I had my heart set on sitting in the sun and smoking a cigar, but there’s a lot of wind blowing and it might be too cold even in the sunny spots.
Getting set up in the morning is VERY difficult, these days. I can only pray the Lord will give me back my strength.
But the snow delights my eye.
[P.S.: WordPress has recently made it impossible to post still photos. They keep changing things when their customers aren’t looking.]
I know what you mean, about the changes. It is rather frustrating, but I have so many more important things to be concerned with, so I am just trying to not let it bother me.
They do mess up my work, though.
I don’t know where that video was made, but it’s sure beautiful. In my days on Colorado’s Front Range, we used to have days like that, beautiful sunny days the day after a snow storm.
We don’t have that kind of scenery, deep in the heart of Jersey: but the snow is still pretty.
Winter in the Front Range is incredibly beautiful. An east wind signals a snowstorm and after a day or so, the wind shifts to the west and a sparkling clear day where the temperatures increase enough that most, if not all of the snow melts so fast that you can watch it melting before your very eyes. Those Chinook days are my absolute favorite sort of weather.

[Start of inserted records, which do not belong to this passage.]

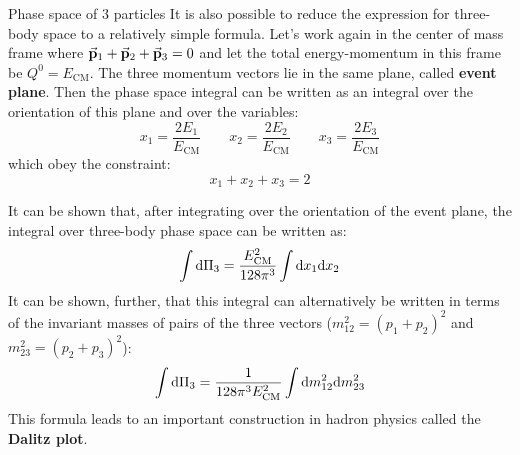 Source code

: \documentclass[../../main/main.tex]{subfiles}
\begin{document}
\medskip
\begin{example}{Phase space of 3 particles}{}
	It is also possible to reduce the expression for three-body space to a relatively simple formula. Let's work again in the center of mass frame where \( \va{p}_1 + \va{p}_2 + \va{p}_3 = 0 \) and let the total energy-momentum in this frame be \( Q^0 = E_\mathrm{CM} \). The three momentum vectors lie in the same plane, called \textbf{event plane}. Then the phase space integral can be written as an integral over the orientation of this plane and over the variables:
	\[
		x_1 = \frac{2E_1}{E_\mathrm{CM}}
		\qquad
		x_2 = \frac{2E_2}{E_\mathrm{CM}}
		\qquad
		x_3 = \frac{2E_3}{E_\mathrm{CM}}
	\]
	which obey the constraint:
	\[
		x_1 + x_2 + x_3 = 2
	\]

	It can be shown that, after integrating over the orientation of the event plane, the integral over three-body phase space can be written as:
	\begin{equation}
		\int \mathrm{d}{\Pi_3}
		=
		\frac{E_\mathrm{CM}^2}{128 \pi^3} \int \mathrm{d}{x_1}\mathrm{d}{x_2}
		\label{eq:L03_3PPSI}
	\end{equation}
	It can be shown, further, that this integral can alternatively be written in terms of the invariant masses of pairs of the three vectors (\( m_{12}^2 = (p_1 + p_2)^2 \) and \( m_{23}^2 = (p_2 + p_3)^2 \)):
	\begin{equation}
		\int \mathrm{d}{\Pi_3}
		=
		\frac{1}{128 \pi^3 E_\mathrm{CM}^2} \int \mathrm{d}{m_{12}^2}\mathrm{d}{m_{23}^2}
		\label{eq:L03_3PPSI_2}
	\end{equation}
	This formula leads to an important construction in hadron physics called the \textbf{Dalitz plot}.
\end{example}
\end{document}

Musings About the Snow I Left Behind
“Since I moved to the Philippines from a climate where freezing temperatures, gray landscapes, and months filled with snow are normal, many ask, do I miss the snow? Yes, I remember it fondly … shoveling our driveway for hours, then spending a few more hours removing the vast pile of snow at the end of the driveway, put there by the city’s snowplow. And after that was all gone, doing it again when the plow came by for another pass.
I remember one time during a major snowstorm, after working the second shift, barely making it home by midnight after more than an hour’s drive of what normally took twenty minutes. There, blocking my path, was a pile of chest-high, now frozen solid, rock-hard ice—which earlier had been just slush—and which now needed to be removed from my driveway so I could park my car. The temperature had dropped throughout the day, and now it was close to zero, with gale-force winds. At 2:30 a.m., just as I finished shoveling that refractory pile, thoughts of Dean Martin singing “Memories are Made of This” came to mind, as did frostbite on my toes.”
From: “7,000 Miles of Life Perspectives A Memoir”
My fondness for snow goes back to my school days. So much better to go sledding, than to sit and squirm in a classroom.
I wish we were having a white Christmas – only cold rain forecasted for Christmas Eve.